The red growth index has fallen dramatically since its November 2021 peak, while the value index has been far less volatile. This, value enthusiasts would argue, is why value investors need to be patient and have long time horizons.
Now look at this shorter-term comparison of the Russell Growth and Value Indexes from the Financial Times. Since the market reversal in November 2021, value stocks have been outperforming growth.
Productive Patience Pays Off
If a good company, purchased initially at a price that undervalues it, can be held for years, the payoff is often better than a highly volatile growth stock. Indeed, in his 2021 letter to investors, Buffett reported a compound annual gain from 1965 to 2021 of 20.1%, compared with 10.5% for the S&P 500.
“Productive assets such as farms, real estate and business ownership produce wealth — lots of it. Most owners of such properties will be rewarded,” Buffett wrote. “All that’s required is the passage of time, an inner calm, ample diversification and a minimization of transactions and fees.”
Compare, for example, Buffett’s performance with Cathy Wood’s ARK Invest portfolio of “disruptive innovation” stocks, which fell a ghastly 39% last year. And unproductive assets, such as cryptos, cannot be valued in any rational manner, and are therefore off the menu for value investors like Buffett.
The Buffett Indicator
Buffett points out that the sort of growth-stock outperformance seen in 2020 and 2021 is inherently unsustainable because the value of stocks is constrained by the pace of growth of the economy. His Buffett Indicator is a measure of stock market value based on this idea. The indicator is the market capitalization of all U.S. stocks, using the Wiltshire 5000 index (about $40.7 trillion), divided by U.S. GDP (about $26.1 trillion). As the graph below indicates, this means the market is 56% overvalued.
Surviving Stagflation
Buffett’s portfolio fell like most everyone’s during the GFC, declining about 30% at the worst of the crisis. However, the S&P 500 was down over 55% at one point during the same period. Berkshire’s focus on “conservatively financed” assets might have helped Buffett dodge the worst of the financial sector meltdown. His big financial holdings, after all, include American Express and Bank of America, both of which came through the crisis largely intact.
Since the Buffett Indicator says stocks are still very overpriced, and since the markets have been flat to slightly positive since the fourth quarter of 2022, it is difficult to say how difficult economic conditions could affect Buffett’s opportunities for new investments and investment styles. Rising rates will increase funding costs across the board, for Buffett and any competitors he must bid against for attractive assets. They will also raise the discount rate for future earnings, hurting growth stocks, but not necessarily changing the equation for value.

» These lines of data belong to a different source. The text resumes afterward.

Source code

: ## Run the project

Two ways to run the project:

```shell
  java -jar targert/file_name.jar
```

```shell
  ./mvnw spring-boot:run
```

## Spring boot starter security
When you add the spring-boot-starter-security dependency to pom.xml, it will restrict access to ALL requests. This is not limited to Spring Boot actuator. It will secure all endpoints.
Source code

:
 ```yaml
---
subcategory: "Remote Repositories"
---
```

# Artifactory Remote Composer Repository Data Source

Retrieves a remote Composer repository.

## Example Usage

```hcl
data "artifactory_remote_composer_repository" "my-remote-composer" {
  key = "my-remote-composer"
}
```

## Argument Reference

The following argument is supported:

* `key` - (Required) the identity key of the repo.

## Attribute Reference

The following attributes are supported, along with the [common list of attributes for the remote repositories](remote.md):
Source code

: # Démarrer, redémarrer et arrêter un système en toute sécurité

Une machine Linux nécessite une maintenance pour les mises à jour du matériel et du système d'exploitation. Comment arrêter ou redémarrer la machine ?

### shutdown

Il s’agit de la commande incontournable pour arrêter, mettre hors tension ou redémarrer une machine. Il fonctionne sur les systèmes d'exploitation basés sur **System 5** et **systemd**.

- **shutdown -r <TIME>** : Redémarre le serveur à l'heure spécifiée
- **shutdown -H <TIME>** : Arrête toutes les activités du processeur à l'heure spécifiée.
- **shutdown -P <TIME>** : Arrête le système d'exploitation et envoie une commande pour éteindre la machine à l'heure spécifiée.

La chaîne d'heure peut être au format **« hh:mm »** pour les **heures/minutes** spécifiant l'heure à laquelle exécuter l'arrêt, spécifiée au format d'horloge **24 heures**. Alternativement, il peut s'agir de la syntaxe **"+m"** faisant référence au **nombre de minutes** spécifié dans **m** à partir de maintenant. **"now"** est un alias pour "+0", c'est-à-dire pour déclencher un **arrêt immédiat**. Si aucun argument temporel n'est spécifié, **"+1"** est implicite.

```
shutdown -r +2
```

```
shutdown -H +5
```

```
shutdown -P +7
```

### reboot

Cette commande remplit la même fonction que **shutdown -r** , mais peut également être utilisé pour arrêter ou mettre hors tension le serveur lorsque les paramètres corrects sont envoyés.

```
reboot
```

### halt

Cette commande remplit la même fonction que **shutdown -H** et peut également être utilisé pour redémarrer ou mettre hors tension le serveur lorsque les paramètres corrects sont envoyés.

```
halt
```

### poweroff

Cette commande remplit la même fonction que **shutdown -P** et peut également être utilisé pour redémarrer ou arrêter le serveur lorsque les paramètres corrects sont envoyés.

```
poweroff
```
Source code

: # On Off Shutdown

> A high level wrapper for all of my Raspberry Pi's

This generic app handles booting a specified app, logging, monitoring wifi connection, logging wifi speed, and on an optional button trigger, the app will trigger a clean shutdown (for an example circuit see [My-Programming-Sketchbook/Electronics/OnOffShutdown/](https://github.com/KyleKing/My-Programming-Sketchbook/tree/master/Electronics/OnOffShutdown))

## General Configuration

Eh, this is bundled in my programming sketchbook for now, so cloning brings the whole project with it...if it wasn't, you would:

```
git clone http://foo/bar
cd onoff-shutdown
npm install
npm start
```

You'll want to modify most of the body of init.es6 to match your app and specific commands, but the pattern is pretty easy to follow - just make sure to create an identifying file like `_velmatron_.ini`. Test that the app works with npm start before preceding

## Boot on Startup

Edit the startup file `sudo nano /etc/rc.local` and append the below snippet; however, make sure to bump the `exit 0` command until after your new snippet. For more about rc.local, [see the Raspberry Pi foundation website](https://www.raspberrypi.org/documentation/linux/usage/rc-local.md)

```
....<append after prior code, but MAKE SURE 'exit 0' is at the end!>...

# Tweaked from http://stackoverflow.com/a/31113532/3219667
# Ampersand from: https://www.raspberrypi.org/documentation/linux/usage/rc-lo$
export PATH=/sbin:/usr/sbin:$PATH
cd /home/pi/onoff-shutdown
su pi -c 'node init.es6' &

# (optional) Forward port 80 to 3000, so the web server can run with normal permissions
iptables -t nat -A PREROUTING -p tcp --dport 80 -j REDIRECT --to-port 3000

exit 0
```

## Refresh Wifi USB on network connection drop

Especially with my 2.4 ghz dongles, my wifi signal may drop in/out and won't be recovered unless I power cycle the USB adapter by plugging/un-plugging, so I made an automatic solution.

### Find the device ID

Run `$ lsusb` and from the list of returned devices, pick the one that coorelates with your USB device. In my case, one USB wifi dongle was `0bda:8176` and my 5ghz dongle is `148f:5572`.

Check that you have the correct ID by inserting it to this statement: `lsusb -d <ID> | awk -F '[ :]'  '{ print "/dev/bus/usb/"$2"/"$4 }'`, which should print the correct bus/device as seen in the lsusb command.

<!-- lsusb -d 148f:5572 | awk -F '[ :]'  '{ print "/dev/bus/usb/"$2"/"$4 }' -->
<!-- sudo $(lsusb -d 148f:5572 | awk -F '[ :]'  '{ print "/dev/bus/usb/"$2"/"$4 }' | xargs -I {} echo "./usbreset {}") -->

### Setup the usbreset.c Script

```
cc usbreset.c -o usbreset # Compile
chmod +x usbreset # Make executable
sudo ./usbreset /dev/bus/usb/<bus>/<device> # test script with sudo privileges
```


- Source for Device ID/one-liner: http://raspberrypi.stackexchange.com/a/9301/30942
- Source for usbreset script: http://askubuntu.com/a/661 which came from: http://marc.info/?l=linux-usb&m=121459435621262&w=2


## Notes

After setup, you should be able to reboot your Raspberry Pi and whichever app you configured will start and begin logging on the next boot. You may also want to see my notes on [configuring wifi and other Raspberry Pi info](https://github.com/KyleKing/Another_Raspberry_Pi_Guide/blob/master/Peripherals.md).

Meanwhile, inflation, while running too hot for central banks’ comfort, can be passed through to customers in most of the industries in which Berkshire operates. Unless there is a serious economic contraction, on the 4%-plus scale seen during the GFC, it is unlikely that Buffett’s portfolio will suffer much.
Rather, as he wrote in his 2016 investors letter, “During such scary periods, you should never forget two things: First, widespread fear is your friend as an investor, because it serves up bargain purchases. Second, personal fear is your enemy. It will also be unwarranted.”
Or, as Benjamin Graham put it somewhat more tersely, “The investor’s chief problem – and even his worst enemy – is likely to be himself.”